The expected answer is a copy of every line in the listing that has the word "Training".

********************

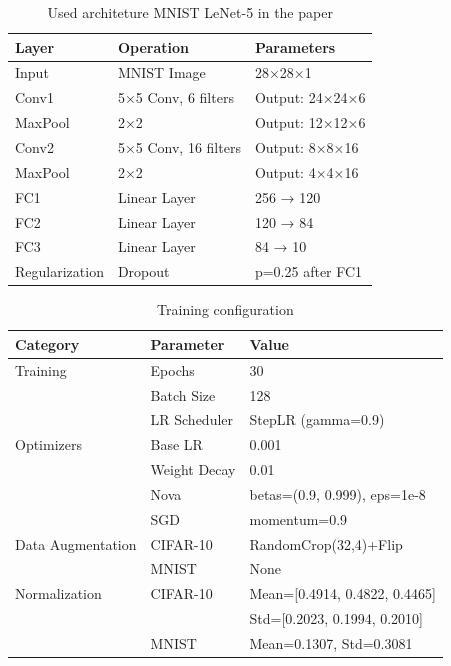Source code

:\documentclass{article}
\begin{document}
\begin{table}[H]
\centering
\caption{Used architeture  MNIST LeNet-5 in the paper}
\label{tab:resnet184}
\begin{tabular}{l|l|l}
\hline
\textbf{Layer} & \textbf{Operation} & \textbf{Parameters} \\
\hline
Input & MNIST Image & 28×28×1 \\
\hline
Conv1 & 5×5 Conv, 6 filters & Output: 24×24×6 \\
MaxPool & 2×2 & Output: 12×12×6 \\
\hline
Conv2 & 5×5 Conv, 16 filters & Output: 8×8×16 \\
MaxPool & 2×2 & Output: 4×4×16 \\
\hline
FC1 & Linear Layer & 256 → 120 \\
FC2 & Linear Layer & 120 → 84 \\
FC3 & Linear Layer & 84 → 10 \\
\hline
Regularization & Dropout & p=0.25 after FC1 \\
\hline
\end{tabular}
\end{table}



\begin{table}[H]
\centering
\caption{Training configuration}
\label{tab:resnet185}
\begin{tabular}{l|l|l}
\hline
\textbf{Category} & \textbf{Parameter} & \textbf{Value} \\
\hline
Training & Epochs & 30 \\
 & Batch Size & 128 \\
 & LR Scheduler & StepLR (gamma=0.9) \\
\hline
Optimizers & Base LR & 0.001 \\
 & Weight Decay & 0.01 \\
 & Nova & betas=(0.9, 0.999), eps=1e-8 \\
 & SGD & momentum=0.9 \\
\hline
Data Augmentation & CIFAR-10 & RandomCrop(32,4)+Flip \\
 & MNIST & None \\
\hline
Normalization & CIFAR-10 & Mean=[0.4914, 0.4822, 0.4465] \\
 & & Std=[0.2023, 0.1994, 0.2010] \\
 & MNIST & Mean=0.1307, Std=0.3081 \\
\hline
\end{tabular}
\end{table}
\end{document}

********************

(Task result):
\caption{Training configuration}
Training & Epochs & 30 \\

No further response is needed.